How Burger King and GM’s Logo Redesigns Both Look to the Future
The year isn’t the only thing that’s new. Two storied brands, Burger King and General Motors, recently gave their visual identities a refresh, exchanging time-honored logos with new ones that better reflect their tech-forward aspirations.
Let’s start with Burger King.
The hamburger chain ditched the logo it’s had since 1999 for one strikingly similar to the one it unveiled in 1969. Gone are the blue swoosh and shiny bun, relics of a Web-1.0-era aesthetic. Replacing them are puffy fonts, psychedelic shapes, and lots of brown, red and green. All that’s missing are bell bottoms.
Burger King’s design pivot to a ’70s vibe is no accident. It’s clearly “an appeal to nostalgia,” according to James Bowie, principal at Embelemetric, a logo design analysis blog. It’s a design trend he’s spotted in several NBA teams, as well as NASA. Using “throwback” logos helps organizations like these re-energize old generations and catch the eyes of new ones.
“It’s almost like when a newer artist covers an old musician’s songs,” Bowie told Built In. “The young crowd likes it because [it’s] this cool new song, and the older crowd is like, ‘I remember the original.’”
“It’s almost like when a newer artist covers an old musician’s songs.”
But why use a vintage design in the smartphone era? At first blush, the logo’s big disco energy seems more like a retreat back to analog than a forward push into digital. But that’s not exactly the case.
Despite evoking a bygone era, the new design is calibrated to be more friendly to digital channels. For starters, it’s flat, meaning it doesn’t use techniques or flourishes to make it appear three-dimensional.

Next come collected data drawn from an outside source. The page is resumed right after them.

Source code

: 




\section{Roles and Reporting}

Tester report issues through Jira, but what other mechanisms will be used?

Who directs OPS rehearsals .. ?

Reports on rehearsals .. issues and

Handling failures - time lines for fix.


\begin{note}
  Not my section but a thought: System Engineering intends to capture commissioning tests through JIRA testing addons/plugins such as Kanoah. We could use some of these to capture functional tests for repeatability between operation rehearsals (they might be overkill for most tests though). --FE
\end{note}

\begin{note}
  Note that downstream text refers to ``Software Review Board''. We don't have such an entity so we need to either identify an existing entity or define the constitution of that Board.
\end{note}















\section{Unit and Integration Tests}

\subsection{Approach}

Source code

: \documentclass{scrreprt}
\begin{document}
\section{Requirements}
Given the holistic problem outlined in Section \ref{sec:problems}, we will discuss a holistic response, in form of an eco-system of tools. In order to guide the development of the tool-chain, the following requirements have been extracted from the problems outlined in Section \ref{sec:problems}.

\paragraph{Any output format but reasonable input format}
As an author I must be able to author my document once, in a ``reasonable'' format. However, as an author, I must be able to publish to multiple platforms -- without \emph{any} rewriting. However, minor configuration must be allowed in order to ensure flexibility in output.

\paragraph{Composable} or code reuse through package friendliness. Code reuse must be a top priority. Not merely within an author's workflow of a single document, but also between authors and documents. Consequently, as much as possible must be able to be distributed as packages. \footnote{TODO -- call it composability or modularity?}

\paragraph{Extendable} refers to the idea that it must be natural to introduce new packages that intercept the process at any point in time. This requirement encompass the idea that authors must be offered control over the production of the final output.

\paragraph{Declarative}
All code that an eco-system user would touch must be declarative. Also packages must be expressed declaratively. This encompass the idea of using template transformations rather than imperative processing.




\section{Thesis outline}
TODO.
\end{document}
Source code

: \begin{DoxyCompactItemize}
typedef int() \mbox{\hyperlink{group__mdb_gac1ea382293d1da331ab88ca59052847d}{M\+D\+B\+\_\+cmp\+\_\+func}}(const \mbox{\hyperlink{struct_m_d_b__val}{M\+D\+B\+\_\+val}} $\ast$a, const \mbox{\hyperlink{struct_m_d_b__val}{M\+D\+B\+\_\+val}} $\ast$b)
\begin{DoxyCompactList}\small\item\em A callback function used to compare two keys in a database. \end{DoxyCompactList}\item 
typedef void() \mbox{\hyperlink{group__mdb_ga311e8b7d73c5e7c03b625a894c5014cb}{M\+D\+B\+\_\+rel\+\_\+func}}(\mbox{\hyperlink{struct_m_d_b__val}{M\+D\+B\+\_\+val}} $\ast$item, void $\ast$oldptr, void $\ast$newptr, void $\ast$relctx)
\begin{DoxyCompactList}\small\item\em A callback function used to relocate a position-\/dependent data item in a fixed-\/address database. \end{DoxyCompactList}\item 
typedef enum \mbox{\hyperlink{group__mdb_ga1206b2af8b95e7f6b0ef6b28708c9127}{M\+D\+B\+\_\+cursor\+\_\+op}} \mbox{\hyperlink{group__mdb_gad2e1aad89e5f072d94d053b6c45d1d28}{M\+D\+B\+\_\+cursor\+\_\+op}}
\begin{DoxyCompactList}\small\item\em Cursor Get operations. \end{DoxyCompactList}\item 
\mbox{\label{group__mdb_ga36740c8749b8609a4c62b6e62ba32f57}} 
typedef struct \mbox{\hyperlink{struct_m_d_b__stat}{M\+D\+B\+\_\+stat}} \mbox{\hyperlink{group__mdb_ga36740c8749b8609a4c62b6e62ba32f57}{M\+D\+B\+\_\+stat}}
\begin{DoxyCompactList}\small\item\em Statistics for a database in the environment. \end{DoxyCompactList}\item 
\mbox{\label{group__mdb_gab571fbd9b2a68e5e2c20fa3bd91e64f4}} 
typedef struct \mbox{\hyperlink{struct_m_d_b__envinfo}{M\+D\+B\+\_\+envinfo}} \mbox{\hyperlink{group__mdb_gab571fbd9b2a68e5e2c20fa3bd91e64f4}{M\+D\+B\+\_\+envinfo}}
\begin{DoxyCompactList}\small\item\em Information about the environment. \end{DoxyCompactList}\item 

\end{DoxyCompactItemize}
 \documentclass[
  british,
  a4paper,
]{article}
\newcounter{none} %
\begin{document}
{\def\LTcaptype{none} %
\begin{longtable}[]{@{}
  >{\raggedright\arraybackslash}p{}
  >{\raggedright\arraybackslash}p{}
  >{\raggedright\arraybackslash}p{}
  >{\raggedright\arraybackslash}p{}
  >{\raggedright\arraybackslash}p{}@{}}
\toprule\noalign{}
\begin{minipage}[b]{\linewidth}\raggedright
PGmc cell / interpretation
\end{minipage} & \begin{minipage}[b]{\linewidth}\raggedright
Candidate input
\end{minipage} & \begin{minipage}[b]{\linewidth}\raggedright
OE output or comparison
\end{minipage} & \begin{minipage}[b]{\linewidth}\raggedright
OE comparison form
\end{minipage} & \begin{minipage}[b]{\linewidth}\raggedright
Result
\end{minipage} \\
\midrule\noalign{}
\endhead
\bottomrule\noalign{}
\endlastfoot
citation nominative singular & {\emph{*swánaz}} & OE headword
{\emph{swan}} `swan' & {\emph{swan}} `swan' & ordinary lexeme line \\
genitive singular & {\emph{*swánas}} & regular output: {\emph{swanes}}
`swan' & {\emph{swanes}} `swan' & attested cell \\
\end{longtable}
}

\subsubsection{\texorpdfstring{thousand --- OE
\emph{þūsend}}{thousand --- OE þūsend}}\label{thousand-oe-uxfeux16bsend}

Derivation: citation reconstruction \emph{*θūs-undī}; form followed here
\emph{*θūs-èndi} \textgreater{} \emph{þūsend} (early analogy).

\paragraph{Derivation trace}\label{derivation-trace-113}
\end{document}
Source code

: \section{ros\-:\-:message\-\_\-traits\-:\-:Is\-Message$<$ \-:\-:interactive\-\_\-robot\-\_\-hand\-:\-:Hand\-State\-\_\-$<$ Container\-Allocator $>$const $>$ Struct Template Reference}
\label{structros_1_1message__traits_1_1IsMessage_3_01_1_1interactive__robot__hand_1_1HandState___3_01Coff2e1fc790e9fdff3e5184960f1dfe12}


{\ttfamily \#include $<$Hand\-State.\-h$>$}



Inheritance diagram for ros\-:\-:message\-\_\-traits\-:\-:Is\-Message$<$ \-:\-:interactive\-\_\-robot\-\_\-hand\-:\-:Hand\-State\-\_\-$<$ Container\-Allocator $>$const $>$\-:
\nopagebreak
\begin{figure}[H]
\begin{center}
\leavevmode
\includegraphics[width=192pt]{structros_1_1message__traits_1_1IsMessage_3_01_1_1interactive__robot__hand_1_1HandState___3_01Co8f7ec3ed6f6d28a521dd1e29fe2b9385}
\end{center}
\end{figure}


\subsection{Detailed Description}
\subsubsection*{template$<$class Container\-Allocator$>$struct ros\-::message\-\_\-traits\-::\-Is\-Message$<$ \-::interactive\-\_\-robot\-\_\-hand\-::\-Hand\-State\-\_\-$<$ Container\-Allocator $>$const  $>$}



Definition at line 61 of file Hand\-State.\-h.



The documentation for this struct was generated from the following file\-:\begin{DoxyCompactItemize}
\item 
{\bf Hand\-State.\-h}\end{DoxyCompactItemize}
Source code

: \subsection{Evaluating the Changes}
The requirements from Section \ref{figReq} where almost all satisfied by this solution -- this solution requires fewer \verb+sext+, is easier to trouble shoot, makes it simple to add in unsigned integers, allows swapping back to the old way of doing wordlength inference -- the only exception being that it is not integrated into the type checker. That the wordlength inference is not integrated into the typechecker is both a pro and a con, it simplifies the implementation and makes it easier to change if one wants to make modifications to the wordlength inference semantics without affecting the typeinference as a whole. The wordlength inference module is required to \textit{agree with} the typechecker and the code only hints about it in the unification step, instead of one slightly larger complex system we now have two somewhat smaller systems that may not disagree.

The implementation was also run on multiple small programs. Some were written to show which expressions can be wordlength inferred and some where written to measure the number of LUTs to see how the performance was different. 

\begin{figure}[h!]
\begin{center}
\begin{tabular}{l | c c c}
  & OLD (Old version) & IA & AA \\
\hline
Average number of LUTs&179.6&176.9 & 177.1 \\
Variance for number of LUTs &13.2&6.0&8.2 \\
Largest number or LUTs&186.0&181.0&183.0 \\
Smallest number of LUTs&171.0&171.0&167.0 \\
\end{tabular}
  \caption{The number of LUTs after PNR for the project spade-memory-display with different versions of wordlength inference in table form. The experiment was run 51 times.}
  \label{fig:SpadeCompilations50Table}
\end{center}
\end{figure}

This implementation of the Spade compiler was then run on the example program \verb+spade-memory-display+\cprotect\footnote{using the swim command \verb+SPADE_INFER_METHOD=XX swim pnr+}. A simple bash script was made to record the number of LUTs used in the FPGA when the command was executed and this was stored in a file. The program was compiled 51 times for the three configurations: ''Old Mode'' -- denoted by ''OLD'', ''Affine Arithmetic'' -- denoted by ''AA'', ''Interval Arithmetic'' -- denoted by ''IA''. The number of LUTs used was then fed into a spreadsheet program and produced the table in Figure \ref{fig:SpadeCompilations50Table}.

Flat design is often preferred by mobile-first designers. Its simplicity translates easily to the context of tiny screens, where small details are harder to see.
Burger King’s previous logo had much more ornamentation and detail, which made sense in the desktop computer age. Less so now, when many people are pressing a tiny app icon to order lunch. Indeed, the new design is as much a practical move as it is a cultural one.
Speaking of culture, the other potential byproduct of Burger King’s redesign is that it’s highly photogenic. In an age when user-generated content is an increasingly utilized marketing lever for brands, it’s likely Burger King designed its new cups and bags with social media in mind.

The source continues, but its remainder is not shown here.